FEBRUARY 25, 2020
The events of the past week—beginning with the TV
debates of the candidates on February 19 and culminating in the Nevada Democrat
Party caucus in Nevada on February 22 this past Saturday—show a growing
desperation in the ranks of the Democratic Party’s corporate-driven leadership
as the Sanders campaign has assumed a clear lead in the race for the Democratic
Party nomination.
Having ascended in the late 1980s to a controlling
role of the party through the Democrat Leadership Conference (DLC) faction, the
Democratic party’s leadership now sees itself at a critical juncture. If
it has not yet crossed the political ‘Rubicon’, it at least has arrived at its
opposite shore and is preparing to do so.
The choice the leadership faces is whether to
transform itself into a Trump-like party, openly run by oligarchs and
billionaires; or to return to a pre-1990 Democrat party—before the DLC faction
takeover—and allow Bernie Sanders to become its presidential candidate.
The party leadership’s current actions clearly show
it now leans heavily toward the former.

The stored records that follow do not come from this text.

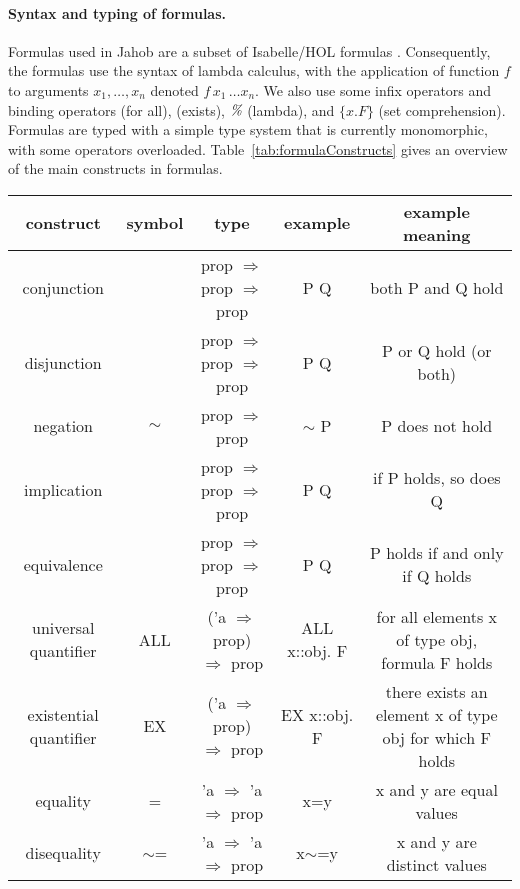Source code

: \paragraph{Syntax and typing of formulas.}
Formulas used in Jahob are a subset of Isabelle/HOL formulas
\cite{NipkowETAL02IsabelleHOL}.  Consequently, the formulas use
the syntax of lambda calculus, with the application of function $f$ to
arguments $x_1,\ldots,x_n$ denoted $f\, x_1\, \ldots x_n$.  We also
use some infix operators and binding operators  (for all),
 (exists), $\textit{\%}$ (lambda), and $\{ x. F \}$ (set
comprehension).  Formulas are typed with a simple type system that is
currently monomorphic, with some operators overloaded.  
Table~\ref{tab:formulaConstructs} gives an overview of the main constructs in formulas.

\begin{table*}
\begin{center}
\begin{tabular}{c|c|c|c|c}
construct & symbol & type & example & example meaning \\ \hline \hline
conjunction & \q{\&} & prop $\Rightarrow$ prop $\Rightarrow$ prop & P \q{\&} Q & both P and Q hold \\
disjunction & \q{|}  & prop $\Rightarrow$ prop $\Rightarrow$ prop & P \q{|} Q & P or Q hold (or both) \\
negation & ${\sim}$ & prop $\Rightarrow$ prop & ${\sim}$ P & P does not hold \\
implication & \q{-->}  & prop $\Rightarrow$ prop $\Rightarrow$ prop & P \q{-->} Q & if P holds, so does Q \\
equivalence & \q{=}  & prop $\Rightarrow$ prop $\Rightarrow$ prop & P \q{=} Q & P holds if and only if Q holds \\ \hline
universal quantifier & ALL & ('a $\Rightarrow$ prop) $\Rightarrow$ prop & ALL x::obj. F & 
        \parbox[c]{1.5in}{for all elements x of type obj, formula F holds} \\
existential quantifier & EX & ('a $\Rightarrow$ prop) $\Rightarrow$ prop & EX x::obj. F & 
        \parbox[c]{1.5in}{there exists an element x of type obj for which F holds} \\ \hline
equality & = & 'a $\Rightarrow$ 'a $\Rightarrow$ prop & x=y & 
        \parbox[c]{1.5in}{x and y are equal values} \\ 
disequality & {${\sim}$=} & 'a $\Rightarrow$ 'a $\Rightarrow$ prop & x{${\sim}$=}y & 
        \parbox[c]{1.5in}{x and y are distinct values} \\ 

\end{tabular}
\end{center}
\end{table*}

Its plan is to unite itself around
Bloomberg, rather than return to former, more democratic roots with Sanders.
In the worst-case scenario, some of the wealthiest
of the Democrat Party’s backers—like former Goldman Sachs CEO, Lloyd Blankfein
( a big financial backer of Hillary and Obama campaigns)—are even
suggesting a third way. They have begun to say privately, and even
publicly, they would vote for Trump instead of Sanders in November.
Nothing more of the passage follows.